:: AIM OF THE EXERCISE ::
The expected output is each line in the data below that includes the string "周雅安说".

:: SUPPLIED MATERIAL ::

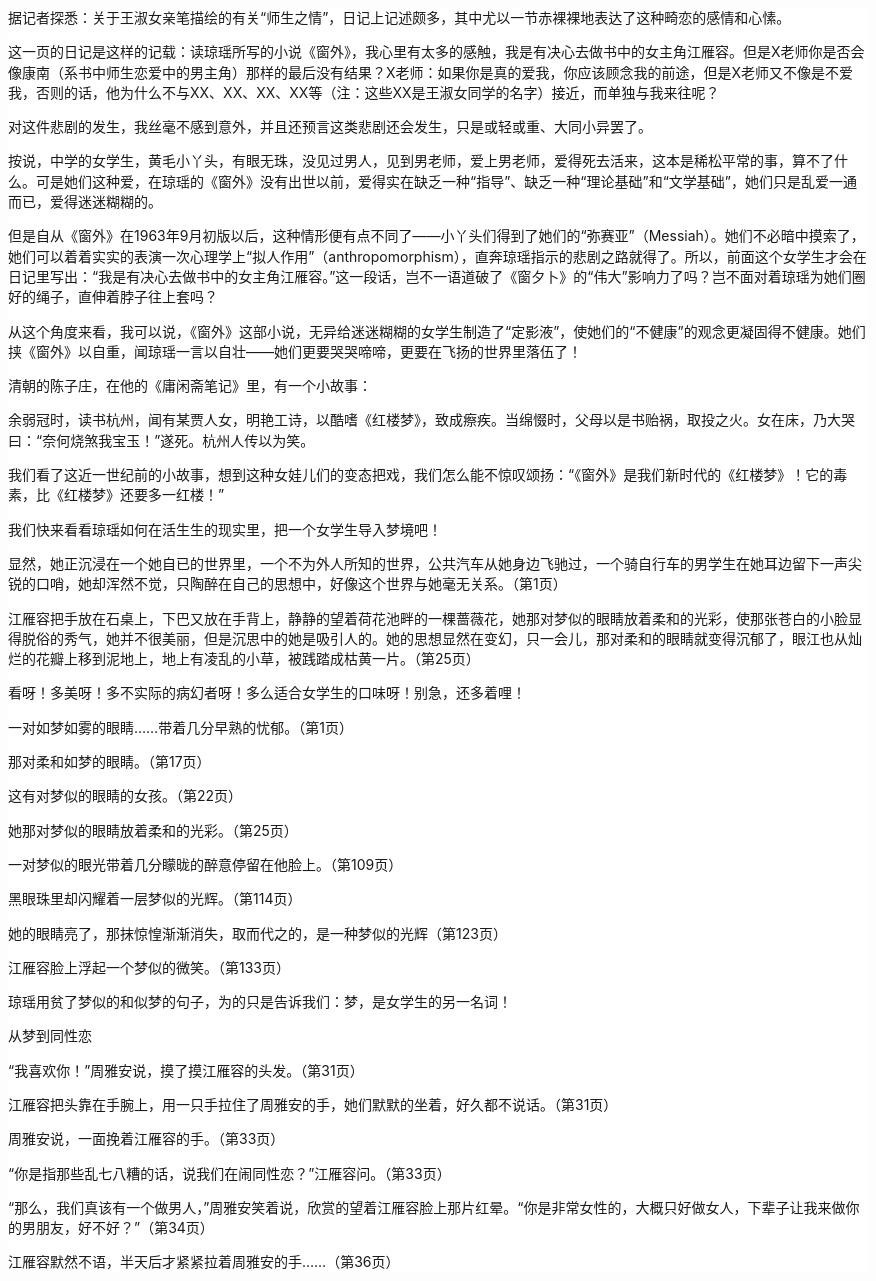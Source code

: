 据记者探悉：关于王淑女亲笔描绘的有关“师生之情”，日记上记述颇多，其中尤以一节赤裸裸地表达了这种畸恋的感情和心愫。

这一页的日记是这样的记载：读琼瑶所写的小说《窗外》，我心里有太多的感触，我是有决心去做书中的女主角江雁容。但是X老师你是否会像康南（系书中师生恋爱中的男主角）那样的最后没有结果？X老师：如果你是真的爱我，你应该顾念我的前途，但是X老师又不像是不爱我，否则的话，他为什么不与XX、XX、XX、XX等（注：这些XX是王淑女同学的名字）接近，而单独与我来往呢？

对这件悲剧的发生，我丝毫不感到意外，并且还预言这类悲剧还会发生，只是或轻或重、大同小异罢了。

按说，中学的女学生，黄毛小丫头，有眼无珠，没见过男人，见到男老师，爱上男老师，爱得死去活来，这本是稀松平常的事，算不了什么。可是她们这种爱，在琼瑶的《窗外》没有出世以前，爱得实在缺乏一种“指导”、缺乏一种“理论基础”和“文学基础”，她们只是乱爱一通而已，爱得迷迷糊糊的。

但是自从《窗外》在1963年9月初版以后，这种情形便有点不同了——小丫头们得到了她们的“弥赛亚”（Messiah）。她们不必暗中摸索了，她们可以着着实实的表演一次心理学上“拟人作用”（anthropomorphism），直奔琼瑶指示的悲剧之路就得了。所以，前面这个女学生才会在日记里写出：“我是有决心去做书中的女主角江雁容。”这一段话，岂不一语道破了《窗夕卜》的“伟大”影响力了吗？岂不面对着琼瑶为她们圈好的绳子，直伸着脖子往上套吗？

从这个角度来看，我可以说，《窗外》这部小说，无异给迷迷糊糊的女学生制造了“定影液”，使她们的“不健康”的观念更凝固得不健康。她们挟《窗外》以自重，闻琼瑶一言以自壮——她们更要哭哭啼啼，更要在飞扬的世界里落伍了！

清朝的陈子庄，在他的《庸闲斋笔记》里，有一个小故事：

余弱冠时，读书杭州，闻有某贾人女，明艳工诗，以酷嗜《红楼梦》，致成瘵疾。当绵惙时，父母以是书贻祸，取投之火。女在床，乃大哭曰：“奈何烧煞我宝玉！”遂死。杭州人传以为笑。

我们看了这近一世纪前的小故事，想到这种女娃儿们的变态把戏，我们怎么能不惊叹颂扬：“《窗外》是我们新时代的《红楼梦》！它的毒素，比《红楼梦》还要多一红楼！”

我们快来看看琼瑶如何在活生生的现实里，把一个女学生导入梦境吧！

显然，她正沉浸在一个她自已的世界里，一个不为外人所知的世界，公共汽车从她身边飞驰过，一个骑自行车的男学生在她耳边留下一声尖锐的口哨，她却浑然不觉，只陶醉在自己的思想中，好像这个世界与她毫无关系。（第1页）

江雁容把手放在石桌上，下巴又放在手背上，静静的望着荷花池畔的一棵蔷薇花，她那对梦似的眼睛放着柔和的光彩，使那张苍白的小脸显得脱俗的秀气，她并不很美丽，但是沉思中的她是吸引人的。她的思想显然在变幻，只一会儿，那对柔和的眼睛就变得沉郁了，眼江也从灿烂的花瓣上移到泥地上，地上有凌乱的小草，被践踏成枯黄一片。（第25页）

看呀！多美呀！多不实际的病幻者呀！多么适合女学生的口味呀！别急，还多着哩！

一对如梦如雾的眼睛……带着几分早熟的忧郁。（第1页）

那对柔和如梦的眼睛。（第17页）

这有对梦似的眼睛的女孩。（第22页）

她那对梦似的眼睛放着柔和的光彩。（第25页）

一对梦似的眼光带着几分矇昽的醉意停留在他脸上。（第109页）

黑眼珠里却闪耀着一层梦似的光辉。（第114页）

她的眼睛亮了，那抹惊惶渐渐消失，取而代之的，是一种梦似的光辉（第123页）

江雁容脸上浮起一个梦似的微笑。（第133页）

琼瑶用贫了梦似的和似梦的句子，为的只是告诉我们：梦，是女学生的另一名词！

从梦到同性恋

“我喜欢你！”周雅安说，摸了摸江雁容的头发。（第31页）

江雁容把头靠在手腕上，用一只手拉住了周雅安的手，她们默默的坐着，好久都不说话。（第31页）

周雅安说，一面挽着江雁容的手。（第33页）

“你是指那些乱七八糟的话，说我们在闹同性恋？”江雁容问。（第33页）

“那么，我们真该有一个做男人，”周雅安笑着说，欣赏的望着江雁容脸上那片红晕。“你是非常女性的，大概只好做女人，下辈子让我来做你的男朋友，好不好？”（第34页）

江雁容默然不语，半天后才紧紧拉着周雅安的手……（第36页）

:: FINISHED EXERCISE ::
“我喜欢你！”周雅安说，摸了摸江雁容的头发。（第31页）
周雅安说，一面挽着江雁容的手。（第33页）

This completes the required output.